Material for this task Start Marker

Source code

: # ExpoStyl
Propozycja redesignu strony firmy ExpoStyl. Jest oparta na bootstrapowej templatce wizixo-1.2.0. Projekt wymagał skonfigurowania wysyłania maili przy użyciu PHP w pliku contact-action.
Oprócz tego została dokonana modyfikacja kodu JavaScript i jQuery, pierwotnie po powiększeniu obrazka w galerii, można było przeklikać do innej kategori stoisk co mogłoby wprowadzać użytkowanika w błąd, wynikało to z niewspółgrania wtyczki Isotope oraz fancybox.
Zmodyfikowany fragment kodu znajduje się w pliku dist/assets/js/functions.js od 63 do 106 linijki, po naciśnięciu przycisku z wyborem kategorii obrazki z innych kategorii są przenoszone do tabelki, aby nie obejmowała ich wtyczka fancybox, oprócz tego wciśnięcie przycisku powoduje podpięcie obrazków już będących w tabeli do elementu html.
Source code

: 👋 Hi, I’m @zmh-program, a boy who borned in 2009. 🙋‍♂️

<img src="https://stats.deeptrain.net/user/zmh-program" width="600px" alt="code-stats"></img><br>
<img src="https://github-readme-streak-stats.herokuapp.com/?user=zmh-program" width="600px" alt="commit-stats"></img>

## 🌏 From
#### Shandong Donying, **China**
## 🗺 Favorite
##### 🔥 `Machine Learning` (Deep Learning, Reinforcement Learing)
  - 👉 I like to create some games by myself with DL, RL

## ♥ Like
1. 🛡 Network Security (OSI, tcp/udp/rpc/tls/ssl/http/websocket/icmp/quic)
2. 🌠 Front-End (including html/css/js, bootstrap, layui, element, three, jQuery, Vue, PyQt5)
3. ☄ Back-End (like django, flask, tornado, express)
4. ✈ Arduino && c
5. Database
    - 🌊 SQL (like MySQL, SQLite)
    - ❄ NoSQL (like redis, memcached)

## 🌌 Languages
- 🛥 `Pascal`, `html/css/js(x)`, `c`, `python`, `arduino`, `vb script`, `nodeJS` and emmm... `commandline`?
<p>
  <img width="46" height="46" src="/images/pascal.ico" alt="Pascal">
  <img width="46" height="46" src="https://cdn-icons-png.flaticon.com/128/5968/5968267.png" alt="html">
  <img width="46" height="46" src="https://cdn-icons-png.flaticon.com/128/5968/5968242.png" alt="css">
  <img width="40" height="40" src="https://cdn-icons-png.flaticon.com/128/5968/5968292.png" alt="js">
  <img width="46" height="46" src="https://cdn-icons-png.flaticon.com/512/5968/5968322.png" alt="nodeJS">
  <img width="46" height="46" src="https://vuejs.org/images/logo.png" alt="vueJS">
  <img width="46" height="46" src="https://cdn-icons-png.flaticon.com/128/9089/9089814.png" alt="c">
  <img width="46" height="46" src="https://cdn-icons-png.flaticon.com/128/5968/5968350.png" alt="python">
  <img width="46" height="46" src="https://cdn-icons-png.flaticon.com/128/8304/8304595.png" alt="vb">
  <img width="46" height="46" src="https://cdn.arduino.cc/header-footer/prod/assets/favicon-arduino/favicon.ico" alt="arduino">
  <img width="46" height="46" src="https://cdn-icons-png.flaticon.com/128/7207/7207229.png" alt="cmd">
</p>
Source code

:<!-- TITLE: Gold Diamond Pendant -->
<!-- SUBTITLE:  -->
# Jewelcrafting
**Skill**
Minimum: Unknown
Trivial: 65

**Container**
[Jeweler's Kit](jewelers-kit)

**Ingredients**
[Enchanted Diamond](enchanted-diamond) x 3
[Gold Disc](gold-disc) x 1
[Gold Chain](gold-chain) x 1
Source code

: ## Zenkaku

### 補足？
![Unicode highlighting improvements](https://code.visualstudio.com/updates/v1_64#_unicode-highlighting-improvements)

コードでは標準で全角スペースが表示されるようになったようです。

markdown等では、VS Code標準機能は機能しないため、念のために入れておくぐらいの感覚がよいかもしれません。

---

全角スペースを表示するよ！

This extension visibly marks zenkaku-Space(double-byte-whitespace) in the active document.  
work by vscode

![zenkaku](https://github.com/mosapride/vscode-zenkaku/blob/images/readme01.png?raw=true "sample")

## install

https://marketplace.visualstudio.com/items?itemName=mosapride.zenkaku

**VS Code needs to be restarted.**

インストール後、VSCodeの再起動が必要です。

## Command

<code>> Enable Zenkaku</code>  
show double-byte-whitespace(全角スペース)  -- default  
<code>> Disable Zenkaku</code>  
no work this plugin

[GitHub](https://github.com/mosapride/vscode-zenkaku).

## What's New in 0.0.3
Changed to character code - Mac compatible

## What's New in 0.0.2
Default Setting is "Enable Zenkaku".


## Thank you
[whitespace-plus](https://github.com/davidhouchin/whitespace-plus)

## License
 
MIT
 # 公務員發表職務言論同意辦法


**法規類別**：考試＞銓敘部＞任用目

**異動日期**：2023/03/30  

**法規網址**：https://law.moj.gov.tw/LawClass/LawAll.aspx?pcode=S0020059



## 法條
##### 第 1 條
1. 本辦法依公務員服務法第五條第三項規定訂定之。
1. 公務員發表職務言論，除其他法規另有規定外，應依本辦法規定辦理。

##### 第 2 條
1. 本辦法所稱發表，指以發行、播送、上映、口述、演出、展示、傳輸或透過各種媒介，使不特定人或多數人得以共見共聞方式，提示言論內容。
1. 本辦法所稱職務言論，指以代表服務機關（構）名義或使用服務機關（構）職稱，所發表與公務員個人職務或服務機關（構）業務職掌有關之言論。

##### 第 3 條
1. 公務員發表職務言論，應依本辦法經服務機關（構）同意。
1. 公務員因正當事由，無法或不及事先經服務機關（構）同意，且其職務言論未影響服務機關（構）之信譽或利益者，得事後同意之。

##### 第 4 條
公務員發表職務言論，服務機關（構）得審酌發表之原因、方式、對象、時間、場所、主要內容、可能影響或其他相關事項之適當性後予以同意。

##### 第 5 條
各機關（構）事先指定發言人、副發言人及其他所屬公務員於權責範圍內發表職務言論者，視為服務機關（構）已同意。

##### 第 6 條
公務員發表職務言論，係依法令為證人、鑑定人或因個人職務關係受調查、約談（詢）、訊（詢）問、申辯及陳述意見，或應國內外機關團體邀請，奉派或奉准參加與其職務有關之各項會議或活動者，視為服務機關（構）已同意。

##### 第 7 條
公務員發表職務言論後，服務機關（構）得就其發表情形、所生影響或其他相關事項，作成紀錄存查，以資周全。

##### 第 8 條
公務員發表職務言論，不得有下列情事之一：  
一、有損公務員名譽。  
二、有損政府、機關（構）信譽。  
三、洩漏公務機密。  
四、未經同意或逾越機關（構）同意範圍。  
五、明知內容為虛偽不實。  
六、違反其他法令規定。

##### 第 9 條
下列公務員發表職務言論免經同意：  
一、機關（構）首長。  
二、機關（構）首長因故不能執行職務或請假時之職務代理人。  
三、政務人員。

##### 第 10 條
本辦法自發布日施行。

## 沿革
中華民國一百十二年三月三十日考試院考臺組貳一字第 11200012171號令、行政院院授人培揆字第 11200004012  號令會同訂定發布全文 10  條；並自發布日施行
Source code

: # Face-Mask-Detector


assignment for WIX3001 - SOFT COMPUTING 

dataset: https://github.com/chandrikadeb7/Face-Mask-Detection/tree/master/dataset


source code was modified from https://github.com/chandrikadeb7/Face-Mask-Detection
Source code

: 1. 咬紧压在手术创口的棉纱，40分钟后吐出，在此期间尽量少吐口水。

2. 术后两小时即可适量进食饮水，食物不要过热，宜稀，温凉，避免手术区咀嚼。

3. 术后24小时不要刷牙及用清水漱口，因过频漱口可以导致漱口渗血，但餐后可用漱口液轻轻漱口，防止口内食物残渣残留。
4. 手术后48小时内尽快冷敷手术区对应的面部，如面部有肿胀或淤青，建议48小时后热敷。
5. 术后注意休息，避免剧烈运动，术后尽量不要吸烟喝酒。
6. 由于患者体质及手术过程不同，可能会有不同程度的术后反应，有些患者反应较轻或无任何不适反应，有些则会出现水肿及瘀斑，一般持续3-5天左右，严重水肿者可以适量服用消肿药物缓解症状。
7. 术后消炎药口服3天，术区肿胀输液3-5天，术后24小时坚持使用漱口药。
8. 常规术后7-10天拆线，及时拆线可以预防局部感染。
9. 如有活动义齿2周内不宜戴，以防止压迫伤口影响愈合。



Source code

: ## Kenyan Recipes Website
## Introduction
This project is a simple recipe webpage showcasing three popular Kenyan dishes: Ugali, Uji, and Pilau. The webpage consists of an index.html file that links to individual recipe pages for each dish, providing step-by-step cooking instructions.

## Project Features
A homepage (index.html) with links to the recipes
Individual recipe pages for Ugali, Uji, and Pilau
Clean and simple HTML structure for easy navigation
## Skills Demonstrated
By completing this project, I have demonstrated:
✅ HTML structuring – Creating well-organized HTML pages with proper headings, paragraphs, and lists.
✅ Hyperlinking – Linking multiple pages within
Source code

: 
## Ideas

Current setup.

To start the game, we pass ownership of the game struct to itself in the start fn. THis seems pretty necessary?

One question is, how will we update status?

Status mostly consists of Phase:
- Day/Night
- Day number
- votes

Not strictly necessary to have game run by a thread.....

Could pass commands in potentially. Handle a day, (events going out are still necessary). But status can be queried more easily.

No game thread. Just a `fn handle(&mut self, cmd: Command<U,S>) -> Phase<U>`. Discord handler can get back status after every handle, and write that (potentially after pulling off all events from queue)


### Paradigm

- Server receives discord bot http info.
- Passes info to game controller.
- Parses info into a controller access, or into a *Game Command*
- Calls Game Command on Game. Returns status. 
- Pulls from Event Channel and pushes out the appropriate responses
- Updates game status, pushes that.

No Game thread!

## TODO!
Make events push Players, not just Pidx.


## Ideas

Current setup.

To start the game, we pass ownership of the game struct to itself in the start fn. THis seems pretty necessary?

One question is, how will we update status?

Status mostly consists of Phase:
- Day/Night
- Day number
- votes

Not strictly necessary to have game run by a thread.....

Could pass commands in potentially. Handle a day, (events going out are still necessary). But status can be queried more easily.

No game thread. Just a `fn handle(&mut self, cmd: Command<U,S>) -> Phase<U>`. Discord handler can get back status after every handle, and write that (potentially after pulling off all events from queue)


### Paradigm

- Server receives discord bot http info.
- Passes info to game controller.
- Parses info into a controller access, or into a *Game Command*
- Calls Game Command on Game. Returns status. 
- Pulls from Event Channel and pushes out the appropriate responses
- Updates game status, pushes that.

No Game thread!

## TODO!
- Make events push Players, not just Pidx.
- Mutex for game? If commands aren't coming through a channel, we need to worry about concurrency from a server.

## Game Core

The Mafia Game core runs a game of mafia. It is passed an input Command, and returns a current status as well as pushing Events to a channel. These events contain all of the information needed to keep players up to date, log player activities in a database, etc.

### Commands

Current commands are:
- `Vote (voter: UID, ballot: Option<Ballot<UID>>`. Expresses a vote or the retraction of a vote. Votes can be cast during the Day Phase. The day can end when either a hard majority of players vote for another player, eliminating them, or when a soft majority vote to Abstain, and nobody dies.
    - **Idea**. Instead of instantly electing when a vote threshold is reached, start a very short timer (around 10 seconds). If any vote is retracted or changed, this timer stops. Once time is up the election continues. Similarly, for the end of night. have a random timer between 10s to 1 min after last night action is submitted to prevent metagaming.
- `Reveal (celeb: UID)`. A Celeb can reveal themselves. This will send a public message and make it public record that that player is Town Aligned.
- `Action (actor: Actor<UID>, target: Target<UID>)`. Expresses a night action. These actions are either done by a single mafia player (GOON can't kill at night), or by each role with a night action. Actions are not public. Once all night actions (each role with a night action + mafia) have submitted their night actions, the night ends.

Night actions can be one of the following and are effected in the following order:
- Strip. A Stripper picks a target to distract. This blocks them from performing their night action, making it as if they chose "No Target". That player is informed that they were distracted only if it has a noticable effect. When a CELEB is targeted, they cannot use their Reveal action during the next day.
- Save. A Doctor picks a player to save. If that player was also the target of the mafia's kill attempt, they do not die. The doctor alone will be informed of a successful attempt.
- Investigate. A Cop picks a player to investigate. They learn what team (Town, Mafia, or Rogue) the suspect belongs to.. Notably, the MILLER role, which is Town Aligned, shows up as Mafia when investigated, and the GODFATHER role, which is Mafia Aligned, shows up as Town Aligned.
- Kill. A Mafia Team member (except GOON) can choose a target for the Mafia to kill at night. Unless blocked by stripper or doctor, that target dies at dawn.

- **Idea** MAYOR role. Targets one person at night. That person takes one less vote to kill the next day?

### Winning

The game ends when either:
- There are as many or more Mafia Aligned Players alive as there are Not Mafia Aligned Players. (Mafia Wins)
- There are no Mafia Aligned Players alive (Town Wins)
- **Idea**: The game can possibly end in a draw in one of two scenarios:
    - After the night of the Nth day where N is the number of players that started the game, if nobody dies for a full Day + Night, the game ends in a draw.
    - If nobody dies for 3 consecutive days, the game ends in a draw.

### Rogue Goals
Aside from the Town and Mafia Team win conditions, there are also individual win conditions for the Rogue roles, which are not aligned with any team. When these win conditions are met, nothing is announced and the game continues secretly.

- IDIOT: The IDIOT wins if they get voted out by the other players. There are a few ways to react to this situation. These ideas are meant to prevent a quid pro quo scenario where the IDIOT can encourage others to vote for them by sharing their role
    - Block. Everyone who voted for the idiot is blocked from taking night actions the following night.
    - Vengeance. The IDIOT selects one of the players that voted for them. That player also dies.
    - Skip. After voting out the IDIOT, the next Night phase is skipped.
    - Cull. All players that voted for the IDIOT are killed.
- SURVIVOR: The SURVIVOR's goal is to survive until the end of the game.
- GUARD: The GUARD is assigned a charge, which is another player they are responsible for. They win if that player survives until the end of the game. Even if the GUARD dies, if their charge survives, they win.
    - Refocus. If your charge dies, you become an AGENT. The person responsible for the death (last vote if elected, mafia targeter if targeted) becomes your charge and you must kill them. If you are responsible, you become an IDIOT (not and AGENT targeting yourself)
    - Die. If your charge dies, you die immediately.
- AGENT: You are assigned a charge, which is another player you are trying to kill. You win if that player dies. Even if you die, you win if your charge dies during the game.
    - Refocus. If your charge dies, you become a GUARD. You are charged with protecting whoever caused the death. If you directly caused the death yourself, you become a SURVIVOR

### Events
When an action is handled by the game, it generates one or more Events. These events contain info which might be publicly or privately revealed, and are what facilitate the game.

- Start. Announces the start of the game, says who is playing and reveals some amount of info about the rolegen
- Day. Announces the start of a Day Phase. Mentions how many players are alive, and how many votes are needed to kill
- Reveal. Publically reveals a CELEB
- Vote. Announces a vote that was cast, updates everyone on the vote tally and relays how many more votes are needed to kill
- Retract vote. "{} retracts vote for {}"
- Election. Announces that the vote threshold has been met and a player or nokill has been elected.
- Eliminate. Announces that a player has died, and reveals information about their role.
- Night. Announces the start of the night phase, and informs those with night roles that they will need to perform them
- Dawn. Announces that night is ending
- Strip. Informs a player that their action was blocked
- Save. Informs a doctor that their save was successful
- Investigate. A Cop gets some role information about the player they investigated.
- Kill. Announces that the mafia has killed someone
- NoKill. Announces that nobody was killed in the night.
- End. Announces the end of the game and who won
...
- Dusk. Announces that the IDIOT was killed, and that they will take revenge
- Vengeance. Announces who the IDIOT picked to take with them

Material for this task End Marker

*Work to be completed*. In the lines above, find the word "draw" and copy each line that contains it.

*Final answer*.
- **Idea**: The game can possibly end in a draw in one of two scenarios:
    - After the night of the Nth day where N is the number of players that started the game, if nobody dies for a full Day + Night, the game ends in a draw.
    - If nobody dies for 3 consecutive days, the game ends in a draw.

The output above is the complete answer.